- [What you are asked to do]: What is needed is the number of lines below that contain the word "bluebf", with no other output.

- [Saved data entries]:
━━━

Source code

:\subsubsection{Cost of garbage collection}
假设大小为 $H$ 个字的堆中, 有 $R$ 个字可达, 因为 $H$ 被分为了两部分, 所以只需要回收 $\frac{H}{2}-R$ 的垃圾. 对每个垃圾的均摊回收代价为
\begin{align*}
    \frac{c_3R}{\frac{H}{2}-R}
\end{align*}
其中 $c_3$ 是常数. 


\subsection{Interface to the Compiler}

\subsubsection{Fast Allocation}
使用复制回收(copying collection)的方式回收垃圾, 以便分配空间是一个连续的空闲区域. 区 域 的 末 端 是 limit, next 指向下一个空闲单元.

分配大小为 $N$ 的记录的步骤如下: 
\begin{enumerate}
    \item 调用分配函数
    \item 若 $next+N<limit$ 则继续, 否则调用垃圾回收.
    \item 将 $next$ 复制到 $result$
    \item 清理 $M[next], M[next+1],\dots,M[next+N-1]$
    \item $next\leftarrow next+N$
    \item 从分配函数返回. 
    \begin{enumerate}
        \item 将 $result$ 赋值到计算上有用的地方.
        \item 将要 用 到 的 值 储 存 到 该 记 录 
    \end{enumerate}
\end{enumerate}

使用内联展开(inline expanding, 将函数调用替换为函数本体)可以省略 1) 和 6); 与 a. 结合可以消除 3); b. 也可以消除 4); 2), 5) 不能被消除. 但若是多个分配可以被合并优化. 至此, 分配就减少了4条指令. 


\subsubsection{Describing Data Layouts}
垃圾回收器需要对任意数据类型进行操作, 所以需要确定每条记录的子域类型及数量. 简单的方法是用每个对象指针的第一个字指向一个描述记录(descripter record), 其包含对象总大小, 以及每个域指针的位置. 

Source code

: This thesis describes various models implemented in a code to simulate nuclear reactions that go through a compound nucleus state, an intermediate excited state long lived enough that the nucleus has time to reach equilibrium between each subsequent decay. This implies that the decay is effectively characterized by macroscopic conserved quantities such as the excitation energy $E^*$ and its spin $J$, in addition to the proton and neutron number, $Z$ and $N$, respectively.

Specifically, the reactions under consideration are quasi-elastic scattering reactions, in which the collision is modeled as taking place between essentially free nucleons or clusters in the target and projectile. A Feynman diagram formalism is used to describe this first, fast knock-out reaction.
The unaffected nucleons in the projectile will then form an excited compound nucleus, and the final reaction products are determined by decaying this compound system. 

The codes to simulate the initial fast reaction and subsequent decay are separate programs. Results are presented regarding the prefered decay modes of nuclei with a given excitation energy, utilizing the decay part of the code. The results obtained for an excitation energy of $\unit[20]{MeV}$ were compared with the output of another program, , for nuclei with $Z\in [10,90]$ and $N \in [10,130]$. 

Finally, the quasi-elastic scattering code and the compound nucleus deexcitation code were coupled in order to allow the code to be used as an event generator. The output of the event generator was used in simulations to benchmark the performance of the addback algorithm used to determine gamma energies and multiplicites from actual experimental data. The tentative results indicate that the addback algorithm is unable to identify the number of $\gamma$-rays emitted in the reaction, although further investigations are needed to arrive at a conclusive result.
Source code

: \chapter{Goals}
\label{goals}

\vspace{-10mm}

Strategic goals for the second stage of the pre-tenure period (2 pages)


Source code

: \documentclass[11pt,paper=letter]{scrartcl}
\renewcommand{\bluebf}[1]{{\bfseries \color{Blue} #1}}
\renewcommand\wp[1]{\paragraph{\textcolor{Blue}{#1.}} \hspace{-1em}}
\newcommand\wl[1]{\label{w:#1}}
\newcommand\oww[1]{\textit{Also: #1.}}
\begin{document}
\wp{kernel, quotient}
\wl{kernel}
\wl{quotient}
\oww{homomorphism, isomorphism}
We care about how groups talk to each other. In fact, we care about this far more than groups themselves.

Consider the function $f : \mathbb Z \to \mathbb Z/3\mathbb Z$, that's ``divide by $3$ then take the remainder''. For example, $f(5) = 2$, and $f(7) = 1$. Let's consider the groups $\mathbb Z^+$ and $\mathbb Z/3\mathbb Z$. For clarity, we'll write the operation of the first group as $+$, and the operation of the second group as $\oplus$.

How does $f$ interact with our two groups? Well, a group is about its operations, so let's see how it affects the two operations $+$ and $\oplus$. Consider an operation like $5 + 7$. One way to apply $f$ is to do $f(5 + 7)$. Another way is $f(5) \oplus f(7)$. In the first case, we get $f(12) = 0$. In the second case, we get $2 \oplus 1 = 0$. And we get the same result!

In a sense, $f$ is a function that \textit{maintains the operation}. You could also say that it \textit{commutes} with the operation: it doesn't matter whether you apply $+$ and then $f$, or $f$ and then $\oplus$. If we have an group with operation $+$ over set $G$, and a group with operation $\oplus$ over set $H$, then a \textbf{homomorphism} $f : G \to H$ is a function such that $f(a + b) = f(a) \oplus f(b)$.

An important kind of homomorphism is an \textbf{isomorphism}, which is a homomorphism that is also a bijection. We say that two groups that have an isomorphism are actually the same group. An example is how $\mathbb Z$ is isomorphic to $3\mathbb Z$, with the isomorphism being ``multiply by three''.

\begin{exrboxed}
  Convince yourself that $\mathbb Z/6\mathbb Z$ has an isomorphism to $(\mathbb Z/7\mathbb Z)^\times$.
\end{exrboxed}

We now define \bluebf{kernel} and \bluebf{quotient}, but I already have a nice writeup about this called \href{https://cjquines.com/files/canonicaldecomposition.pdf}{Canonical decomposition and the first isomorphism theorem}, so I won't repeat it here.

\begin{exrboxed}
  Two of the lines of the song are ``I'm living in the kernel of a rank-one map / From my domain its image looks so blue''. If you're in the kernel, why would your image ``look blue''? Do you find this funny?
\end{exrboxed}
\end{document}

━━━

- [Task solution]: 2